With the mercury in rise rather than slide mode this winter, Tuesday turned out to be the warmest December 21 the city has witnessed in six years. The minimum temperature touched 20.4 degrees Celsius, six degrees above normal.
'This warm weather is expected to remain for at least the next two or three days,' said an official at the Alipore meteorological office.
The weatherman added that the minimum temperature was likely to hover around 20 degrees till the warm spell lasts, raising the spectre of a Christmas minus the chill.
An upper-air 'anti-cyclonic' circulation over central Bay of Bengal had taken shape gradually since Monday, leading to a heavy inflow of warm moisture-laden air to south Bengal, Orissa and Andhra Pradesh.
'As a result, the sky has remained hazy and the changed wind pattern has blocked the North Wind,' observed an official, adding that the sky was expected to remain partly cloudy on Wednesday.

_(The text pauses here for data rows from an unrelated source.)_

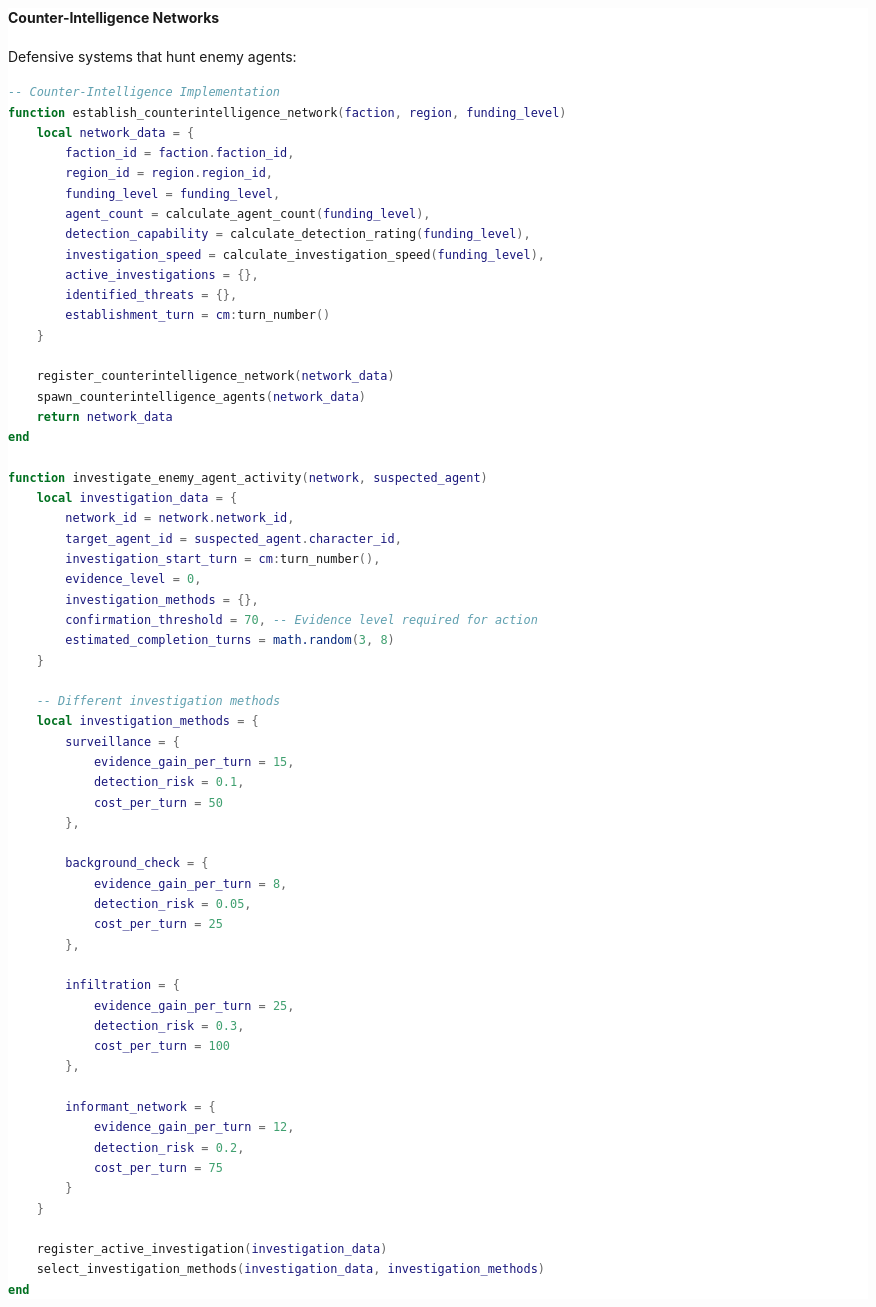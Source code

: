 #### Counter-Intelligence Networks
Defensive systems that hunt enemy agents:

```lua
-- Counter-Intelligence Implementation
function establish_counterintelligence_network(faction, region, funding_level)
    local network_data = {
        faction_id = faction.faction_id,
        region_id = region.region_id,
        funding_level = funding_level,
        agent_count = calculate_agent_count(funding_level),
        detection_capability = calculate_detection_rating(funding_level),
        investigation_speed = calculate_investigation_speed(funding_level),
        active_investigations = {},
        identified_threats = {},
        establishment_turn = cm:turn_number()
    }
    
    register_counterintelligence_network(network_data)
    spawn_counterintelligence_agents(network_data)
    return network_data
end

function investigate_enemy_agent_activity(network, suspected_agent)
    local investigation_data = {
        network_id = network.network_id,
        target_agent_id = suspected_agent.character_id,
        investigation_start_turn = cm:turn_number(),
        evidence_level = 0,
        investigation_methods = {},
        confirmation_threshold = 70, -- Evidence level required for action
        estimated_completion_turns = math.random(3, 8)
    }
    
    -- Different investigation methods
    local investigation_methods = {
        surveillance = {
            evidence_gain_per_turn = 15,
            detection_risk = 0.1,
            cost_per_turn = 50
        },
        
        background_check = {
            evidence_gain_per_turn = 8,
            detection_risk = 0.05,
            cost_per_turn = 25
        },
        
        infiltration = {
            evidence_gain_per_turn = 25,
            detection_risk = 0.3,
            cost_per_turn = 100
        },
        
        informant_network = {
            evidence_gain_per_turn = 12,
            detection_risk = 0.2,
            cost_per_turn = 75
        }
    }
    
    register_active_investigation(investigation_data)
    select_investigation_methods(investigation_data, investigation_methods)
end
```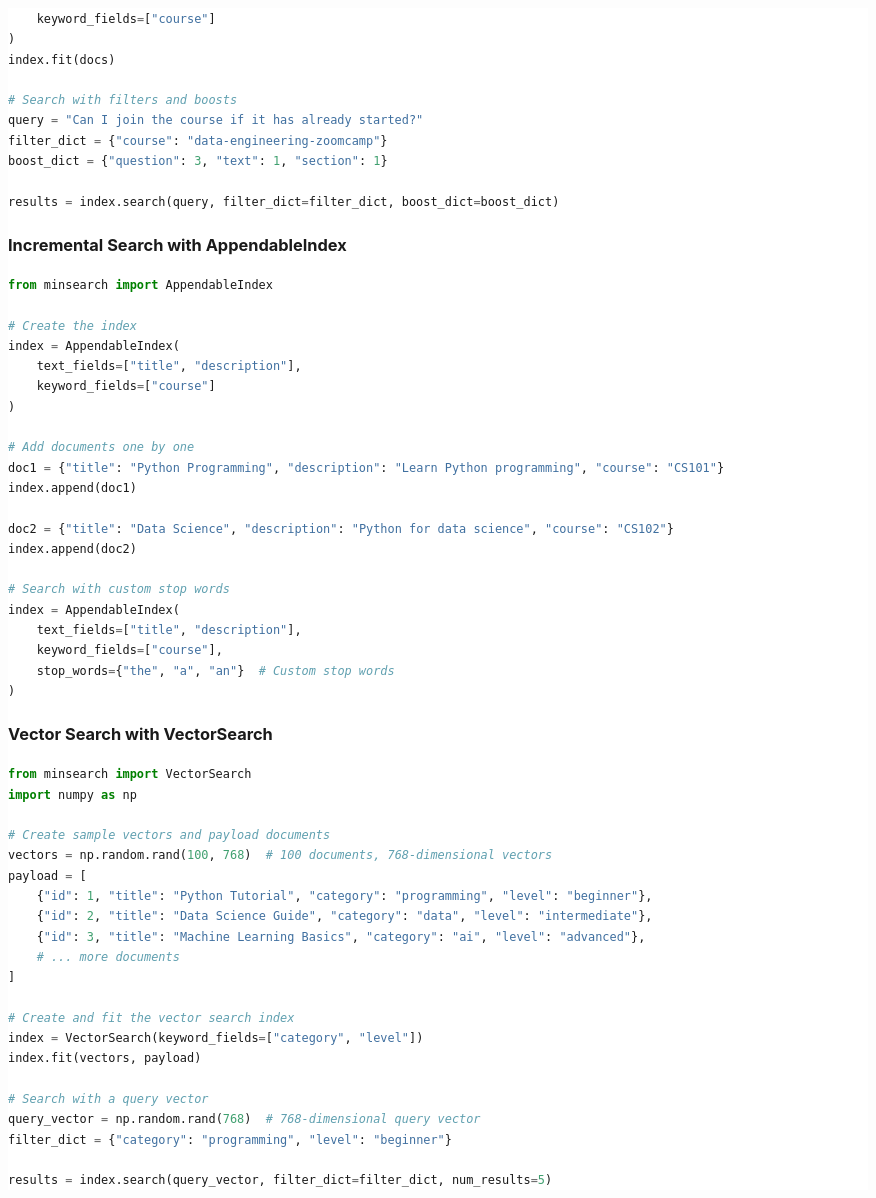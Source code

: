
```python
    keyword_fields=["course"]
)
index.fit(docs)

# Search with filters and boosts
query = "Can I join the course if it has already started?"
filter_dict = {"course": "data-engineering-zoomcamp"}
boost_dict = {"question": 3, "text": 1, "section": 1}

results = index.search(query, filter_dict=filter_dict, boost_dict=boost_dict)
```

### Incremental Search with AppendableIndex

```python
from minsearch import AppendableIndex

# Create the index
index = AppendableIndex(
    text_fields=["title", "description"],
    keyword_fields=["course"]
)

# Add documents one by one
doc1 = {"title": "Python Programming", "description": "Learn Python programming", "course": "CS101"}
index.append(doc1)

doc2 = {"title": "Data Science", "description": "Python for data science", "course": "CS102"}
index.append(doc2)

# Search with custom stop words
index = AppendableIndex(
    text_fields=["title", "description"],
    keyword_fields=["course"],
    stop_words={"the", "a", "an"}  # Custom stop words
)
```

### Vector Search with VectorSearch

```python
from minsearch import VectorSearch
import numpy as np

# Create sample vectors and payload documents
vectors = np.random.rand(100, 768)  # 100 documents, 768-dimensional vectors
payload = [
    {"id": 1, "title": "Python Tutorial", "category": "programming", "level": "beginner"},
    {"id": 2, "title": "Data Science Guide", "category": "data", "level": "intermediate"},
    {"id": 3, "title": "Machine Learning Basics", "category": "ai", "level": "advanced"},
    # ... more documents
]

# Create and fit the vector search index
index = VectorSearch(keyword_fields=["category", "level"])
index.fit(vectors, payload)

# Search with a query vector
query_vector = np.random.rand(768)  # 768-dimensional query vector
filter_dict = {"category": "programming", "level": "beginner"}

results = index.search(query_vector, filter_dict=filter_dict, num_results=5)
```

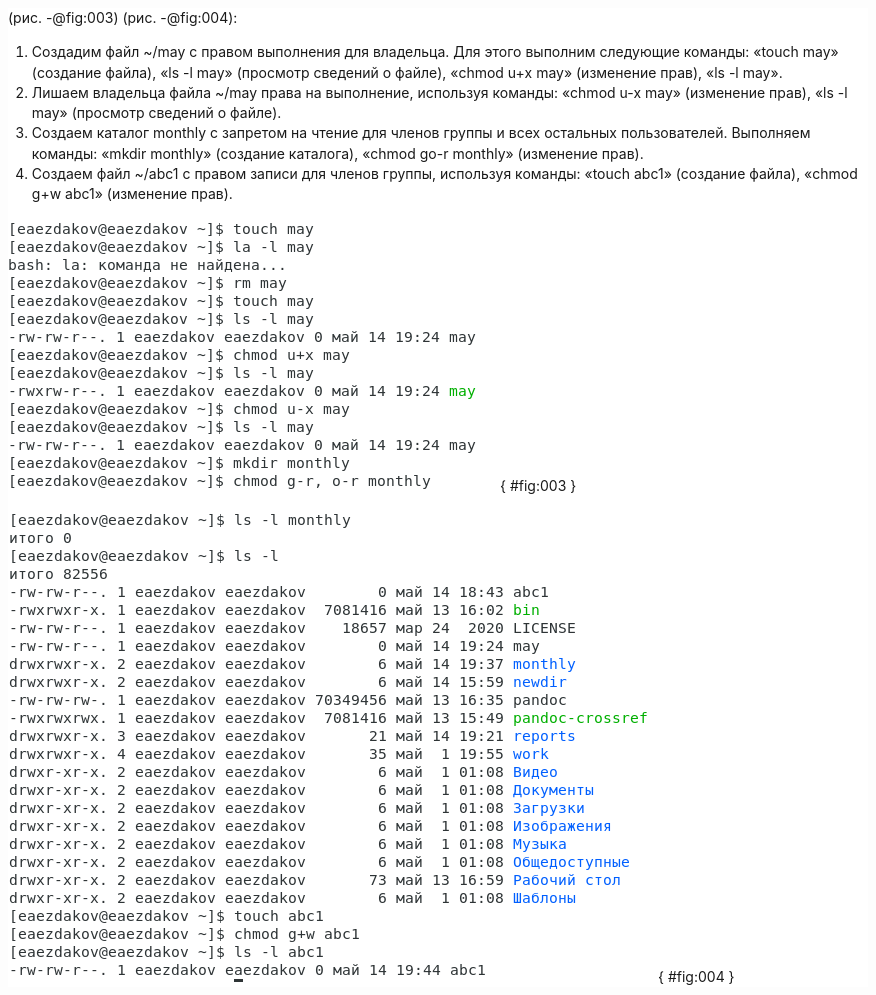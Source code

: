 (рис. -@fig:003) (рис. -@fig:004):

   1. Создадим файл ~/may с правом выполнения для владельца. Для этого выполним следующие команды: «touch may» (создание файла), «ls -l may» (просмотр сведений о файле), «chmod u+x may» (изменение прав), «ls -l may».
   2. Лишаем владельца файла ~/may права на выполнение, используя команды: «chmod u-x may» (изменение прав), «ls -l may» (просмотр сведений о файле).
   3. Создаем каталог monthly с запретом на чтение для членов группы и всех остальных пользователей. Выполняем команды: «mkdir monthly» (создание каталога), «chmod go-r monthly» (изменение прав).
   4. Создаем файл ~/abc1 с правом записи для членов группы, используя команды: «touch abc1» (создание файла), «chmod g+w abc1» (изменение прав).

![Выполнение примеров из лабораторной работы](screenshots/3.png){ #fig:003 }

![Выполнение примеров из лабораторной работы](screenshots/4.png){ #fig:004 }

Officials said the upper-air circulation has a tendency to shift slowly in a north-easterly direction, weaken and then dissipate.
'But this system has just formed, so we will have to watch it and see how long it takes to weaken,' they added.
Officials at the regional meteorological centre in Alipore could not remember the last time it was so warm in the third week of December. 'This afternoon, it really felt like spring. In fact, I felt the south wind brush against my face,' said an official.
This December, the minimum temperature is yet to drop below 16 degrees Celsius. Over the past 10 days, the minimum temperature has been over 17 degrees and rising.
This is the result of a number of systems over land and sea, blocking the cold wind from the north-west and the north. A week ago, an upper-air trough line of low pressure, spread across Jharkhand and Gangetic Bengal, had effected a change in the wind pattern and sucked in moisture-laden wind from the sea, blocking the North Wind.
'Once the low-pressure trough petered out, we thought the passage was clear for the North Wind. But on Tuesday, we found this upper-air circulation in the middle of Bay of Bengal,' said a weather official.
Former deputy director-general of the regional meteorological centre R.N. Goldar termed the prevailing situation 'abnormal'.
'The minimum temperature is six degrees above normal, which is quite abnormal around this time. From my records, I find that on December 20, 2002, the minimum temperature had risen to 19.8 degrees. But Tuesday's minimum was even higher,' Goldar added.
Once the sky clears, the North Wind will come rushing in from Jammu and Kashmir, Uttar Pradesh and the adjoining areas, assured officials at Alipore.